_What to work on:_ Reproduce exactly the lines from the top of the records below through the line holding "En lo que a".

_Provided entries:_
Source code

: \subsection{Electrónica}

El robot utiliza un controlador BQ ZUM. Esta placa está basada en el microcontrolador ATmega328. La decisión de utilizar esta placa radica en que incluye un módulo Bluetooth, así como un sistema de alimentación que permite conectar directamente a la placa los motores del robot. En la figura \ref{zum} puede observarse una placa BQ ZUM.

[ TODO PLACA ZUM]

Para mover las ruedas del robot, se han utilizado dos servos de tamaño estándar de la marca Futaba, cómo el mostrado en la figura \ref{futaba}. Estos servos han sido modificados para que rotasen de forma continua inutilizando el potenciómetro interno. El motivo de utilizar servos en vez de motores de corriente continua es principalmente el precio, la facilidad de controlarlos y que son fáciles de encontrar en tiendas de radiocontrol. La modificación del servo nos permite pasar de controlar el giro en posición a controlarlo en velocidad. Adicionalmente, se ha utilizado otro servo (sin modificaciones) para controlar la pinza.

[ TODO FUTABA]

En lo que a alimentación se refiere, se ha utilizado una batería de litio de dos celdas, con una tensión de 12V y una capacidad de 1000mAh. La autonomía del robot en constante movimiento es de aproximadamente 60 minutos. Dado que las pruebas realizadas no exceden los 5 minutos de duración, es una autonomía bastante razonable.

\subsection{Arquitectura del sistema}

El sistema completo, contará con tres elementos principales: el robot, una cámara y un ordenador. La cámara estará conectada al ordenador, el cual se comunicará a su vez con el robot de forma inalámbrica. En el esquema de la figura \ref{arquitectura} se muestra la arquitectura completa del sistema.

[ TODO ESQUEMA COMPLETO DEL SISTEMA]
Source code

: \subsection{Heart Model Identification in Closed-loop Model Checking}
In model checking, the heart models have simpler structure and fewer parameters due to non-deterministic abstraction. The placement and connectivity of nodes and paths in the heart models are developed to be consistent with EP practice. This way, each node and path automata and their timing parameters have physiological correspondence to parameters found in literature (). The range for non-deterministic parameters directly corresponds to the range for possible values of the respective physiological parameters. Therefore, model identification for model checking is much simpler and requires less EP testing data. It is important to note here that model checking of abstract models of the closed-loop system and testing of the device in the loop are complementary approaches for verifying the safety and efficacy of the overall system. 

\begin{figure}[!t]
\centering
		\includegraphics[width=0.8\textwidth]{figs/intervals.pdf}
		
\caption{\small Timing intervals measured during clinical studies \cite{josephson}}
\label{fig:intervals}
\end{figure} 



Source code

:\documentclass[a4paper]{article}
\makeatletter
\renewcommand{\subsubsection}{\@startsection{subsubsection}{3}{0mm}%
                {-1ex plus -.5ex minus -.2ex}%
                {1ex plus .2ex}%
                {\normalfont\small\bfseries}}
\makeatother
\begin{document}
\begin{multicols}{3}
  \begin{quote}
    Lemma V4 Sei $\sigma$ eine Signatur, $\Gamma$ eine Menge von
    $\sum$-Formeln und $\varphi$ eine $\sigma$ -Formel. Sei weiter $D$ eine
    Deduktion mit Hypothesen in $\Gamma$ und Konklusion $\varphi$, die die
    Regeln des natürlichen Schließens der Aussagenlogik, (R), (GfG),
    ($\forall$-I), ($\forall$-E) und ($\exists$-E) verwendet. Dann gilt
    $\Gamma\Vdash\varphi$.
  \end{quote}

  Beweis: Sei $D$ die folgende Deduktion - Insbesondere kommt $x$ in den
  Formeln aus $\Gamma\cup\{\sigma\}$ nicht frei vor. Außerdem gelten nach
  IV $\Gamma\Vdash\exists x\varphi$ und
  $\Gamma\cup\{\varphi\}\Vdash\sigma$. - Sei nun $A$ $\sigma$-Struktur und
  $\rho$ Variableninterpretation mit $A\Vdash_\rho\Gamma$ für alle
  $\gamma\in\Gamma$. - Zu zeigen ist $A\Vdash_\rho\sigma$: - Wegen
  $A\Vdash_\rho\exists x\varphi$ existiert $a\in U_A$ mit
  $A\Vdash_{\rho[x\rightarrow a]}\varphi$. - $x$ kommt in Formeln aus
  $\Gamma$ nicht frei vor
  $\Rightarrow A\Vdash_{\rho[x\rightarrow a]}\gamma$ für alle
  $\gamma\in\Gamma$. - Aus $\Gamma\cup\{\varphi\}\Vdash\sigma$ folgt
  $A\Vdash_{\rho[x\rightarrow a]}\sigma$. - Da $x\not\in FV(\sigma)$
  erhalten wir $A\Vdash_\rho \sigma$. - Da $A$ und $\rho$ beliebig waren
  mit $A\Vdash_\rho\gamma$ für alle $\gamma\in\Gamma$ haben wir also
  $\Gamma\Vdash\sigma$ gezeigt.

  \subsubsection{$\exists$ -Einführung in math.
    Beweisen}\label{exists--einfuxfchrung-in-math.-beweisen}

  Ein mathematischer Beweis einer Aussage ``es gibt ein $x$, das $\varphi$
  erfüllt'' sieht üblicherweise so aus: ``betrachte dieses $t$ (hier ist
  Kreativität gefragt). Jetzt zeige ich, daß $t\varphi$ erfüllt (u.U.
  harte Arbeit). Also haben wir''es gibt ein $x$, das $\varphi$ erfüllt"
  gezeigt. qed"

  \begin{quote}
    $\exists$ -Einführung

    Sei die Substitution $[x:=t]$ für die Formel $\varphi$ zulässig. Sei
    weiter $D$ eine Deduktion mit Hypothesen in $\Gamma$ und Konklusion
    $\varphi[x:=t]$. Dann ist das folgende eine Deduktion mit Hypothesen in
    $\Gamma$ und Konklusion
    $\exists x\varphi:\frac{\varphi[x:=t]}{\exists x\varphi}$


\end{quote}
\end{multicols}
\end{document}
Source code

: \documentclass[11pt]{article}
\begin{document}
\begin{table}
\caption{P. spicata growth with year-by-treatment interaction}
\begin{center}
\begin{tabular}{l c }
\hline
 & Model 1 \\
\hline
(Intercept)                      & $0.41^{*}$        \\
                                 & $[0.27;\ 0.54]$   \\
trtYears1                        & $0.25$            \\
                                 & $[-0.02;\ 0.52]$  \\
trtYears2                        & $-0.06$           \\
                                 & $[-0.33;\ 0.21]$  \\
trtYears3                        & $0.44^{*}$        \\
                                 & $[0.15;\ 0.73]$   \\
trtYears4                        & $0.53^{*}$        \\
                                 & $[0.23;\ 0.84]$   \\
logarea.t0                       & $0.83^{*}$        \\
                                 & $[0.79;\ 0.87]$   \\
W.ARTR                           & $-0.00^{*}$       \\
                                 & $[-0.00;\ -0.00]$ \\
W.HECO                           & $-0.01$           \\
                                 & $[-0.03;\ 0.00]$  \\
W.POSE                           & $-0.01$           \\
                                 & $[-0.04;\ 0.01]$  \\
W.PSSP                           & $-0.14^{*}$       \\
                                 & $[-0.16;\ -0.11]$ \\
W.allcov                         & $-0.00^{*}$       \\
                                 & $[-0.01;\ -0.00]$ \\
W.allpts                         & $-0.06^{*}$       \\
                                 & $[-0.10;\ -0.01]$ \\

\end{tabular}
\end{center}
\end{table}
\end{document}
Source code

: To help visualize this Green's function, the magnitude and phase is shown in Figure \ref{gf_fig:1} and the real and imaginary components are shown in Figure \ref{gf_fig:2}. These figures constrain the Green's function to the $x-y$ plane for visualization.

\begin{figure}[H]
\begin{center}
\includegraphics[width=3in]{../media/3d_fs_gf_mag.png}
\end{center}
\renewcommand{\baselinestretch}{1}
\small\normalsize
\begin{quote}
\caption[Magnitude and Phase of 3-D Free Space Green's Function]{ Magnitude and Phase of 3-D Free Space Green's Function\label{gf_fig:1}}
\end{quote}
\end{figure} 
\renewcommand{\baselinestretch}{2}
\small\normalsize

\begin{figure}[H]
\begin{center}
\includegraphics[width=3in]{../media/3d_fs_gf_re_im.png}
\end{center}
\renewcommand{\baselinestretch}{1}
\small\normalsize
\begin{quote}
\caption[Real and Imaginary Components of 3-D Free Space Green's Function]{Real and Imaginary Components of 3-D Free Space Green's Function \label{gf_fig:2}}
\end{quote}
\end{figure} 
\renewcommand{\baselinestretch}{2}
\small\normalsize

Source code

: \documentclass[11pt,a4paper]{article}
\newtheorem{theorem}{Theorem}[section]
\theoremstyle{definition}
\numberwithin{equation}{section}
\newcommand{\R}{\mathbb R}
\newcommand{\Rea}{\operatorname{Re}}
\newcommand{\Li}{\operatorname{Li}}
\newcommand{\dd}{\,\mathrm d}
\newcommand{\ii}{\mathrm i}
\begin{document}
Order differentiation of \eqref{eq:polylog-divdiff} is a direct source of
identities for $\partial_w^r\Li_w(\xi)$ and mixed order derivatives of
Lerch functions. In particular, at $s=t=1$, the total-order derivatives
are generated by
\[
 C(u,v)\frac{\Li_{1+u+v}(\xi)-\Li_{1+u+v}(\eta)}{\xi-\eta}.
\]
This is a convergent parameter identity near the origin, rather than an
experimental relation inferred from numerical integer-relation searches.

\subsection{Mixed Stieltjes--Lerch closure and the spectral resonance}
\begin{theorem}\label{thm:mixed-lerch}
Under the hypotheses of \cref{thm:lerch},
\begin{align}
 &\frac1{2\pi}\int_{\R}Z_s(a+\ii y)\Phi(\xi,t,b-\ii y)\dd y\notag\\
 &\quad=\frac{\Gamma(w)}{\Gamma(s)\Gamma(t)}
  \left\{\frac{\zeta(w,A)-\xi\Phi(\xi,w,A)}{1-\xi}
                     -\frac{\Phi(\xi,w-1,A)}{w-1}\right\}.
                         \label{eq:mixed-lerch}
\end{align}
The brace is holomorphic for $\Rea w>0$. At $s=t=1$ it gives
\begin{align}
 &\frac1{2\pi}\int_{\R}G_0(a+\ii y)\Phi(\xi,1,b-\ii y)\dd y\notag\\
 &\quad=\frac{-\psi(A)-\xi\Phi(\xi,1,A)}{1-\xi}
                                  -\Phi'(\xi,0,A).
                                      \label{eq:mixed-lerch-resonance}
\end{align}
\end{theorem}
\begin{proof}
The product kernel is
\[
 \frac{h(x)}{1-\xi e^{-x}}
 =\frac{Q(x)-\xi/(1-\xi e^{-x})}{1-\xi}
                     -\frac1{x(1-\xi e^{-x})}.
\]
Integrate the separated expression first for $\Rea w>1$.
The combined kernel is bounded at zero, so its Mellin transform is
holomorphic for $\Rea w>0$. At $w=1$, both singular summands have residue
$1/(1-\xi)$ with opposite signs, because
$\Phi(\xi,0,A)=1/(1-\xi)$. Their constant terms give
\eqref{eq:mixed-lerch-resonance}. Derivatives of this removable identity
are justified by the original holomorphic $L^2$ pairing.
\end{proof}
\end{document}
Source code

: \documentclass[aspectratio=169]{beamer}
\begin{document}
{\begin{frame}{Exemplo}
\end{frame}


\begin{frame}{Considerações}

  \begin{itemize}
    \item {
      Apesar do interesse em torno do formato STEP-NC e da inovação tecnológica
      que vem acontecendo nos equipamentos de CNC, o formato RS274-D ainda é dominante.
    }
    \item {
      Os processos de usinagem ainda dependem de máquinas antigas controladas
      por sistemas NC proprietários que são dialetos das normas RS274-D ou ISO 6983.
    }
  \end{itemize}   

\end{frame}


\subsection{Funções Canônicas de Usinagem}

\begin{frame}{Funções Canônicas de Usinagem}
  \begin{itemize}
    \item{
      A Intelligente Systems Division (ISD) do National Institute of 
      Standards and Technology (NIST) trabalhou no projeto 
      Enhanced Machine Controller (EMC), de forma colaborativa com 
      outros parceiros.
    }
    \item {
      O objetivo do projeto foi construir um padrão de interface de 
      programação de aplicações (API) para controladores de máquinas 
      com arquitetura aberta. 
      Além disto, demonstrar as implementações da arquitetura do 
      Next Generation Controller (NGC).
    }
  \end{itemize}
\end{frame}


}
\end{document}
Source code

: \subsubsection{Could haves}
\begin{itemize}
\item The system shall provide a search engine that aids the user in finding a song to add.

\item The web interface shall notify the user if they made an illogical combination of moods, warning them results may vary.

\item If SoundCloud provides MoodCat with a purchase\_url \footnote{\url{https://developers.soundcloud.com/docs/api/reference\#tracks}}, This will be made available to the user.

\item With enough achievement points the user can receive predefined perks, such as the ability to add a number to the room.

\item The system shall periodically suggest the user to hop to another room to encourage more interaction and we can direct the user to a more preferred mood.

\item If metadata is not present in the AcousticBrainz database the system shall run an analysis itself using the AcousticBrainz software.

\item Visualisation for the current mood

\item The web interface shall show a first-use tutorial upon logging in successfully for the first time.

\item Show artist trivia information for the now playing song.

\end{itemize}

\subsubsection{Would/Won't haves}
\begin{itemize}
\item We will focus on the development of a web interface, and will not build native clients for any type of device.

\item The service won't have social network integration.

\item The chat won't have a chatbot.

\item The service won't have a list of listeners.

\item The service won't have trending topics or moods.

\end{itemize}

_Task answer:_
Source code

: \subsection{Electrónica}

El robot utiliza un controlador BQ ZUM. Esta placa está basada en el microcontrolador ATmega328. La decisión de utilizar esta placa radica en que incluye un módulo Bluetooth, así como un sistema de alimentación que permite conectar directamente a la placa los motores del robot. En la figura \ref{zum} puede observarse una placa BQ ZUM.

[ TODO PLACA ZUM]

Para mover las ruedas del robot, se han utilizado dos servos de tamaño estándar de la marca Futaba, cómo el mostrado en la figura \ref{futaba}. Estos servos han sido modificados para que rotasen de forma continua inutilizando el potenciómetro interno. El motivo de utilizar servos en vez de motores de corriente continua es principalmente el precio, la facilidad de controlarlos y que son fáciles de encontrar en tiendas de radiocontrol. La modificación del servo nos permite pasar de controlar el giro en posición a controlarlo en velocidad. Adicionalmente, se ha utilizado otro servo (sin modificaciones) para controlar la pinza.

[ TODO FUTABA]

En lo que a alimentación se refiere, se ha utilizado una batería de litio de dos celdas, con una tensión de 12V y una capacidad de 1000mAh. La autonomía del robot en constante movimiento es de aproximadamente 60 minutos. Dado que las pruebas realizadas no exceden los 5 minutos de duración, es una autonomía bastante razonable.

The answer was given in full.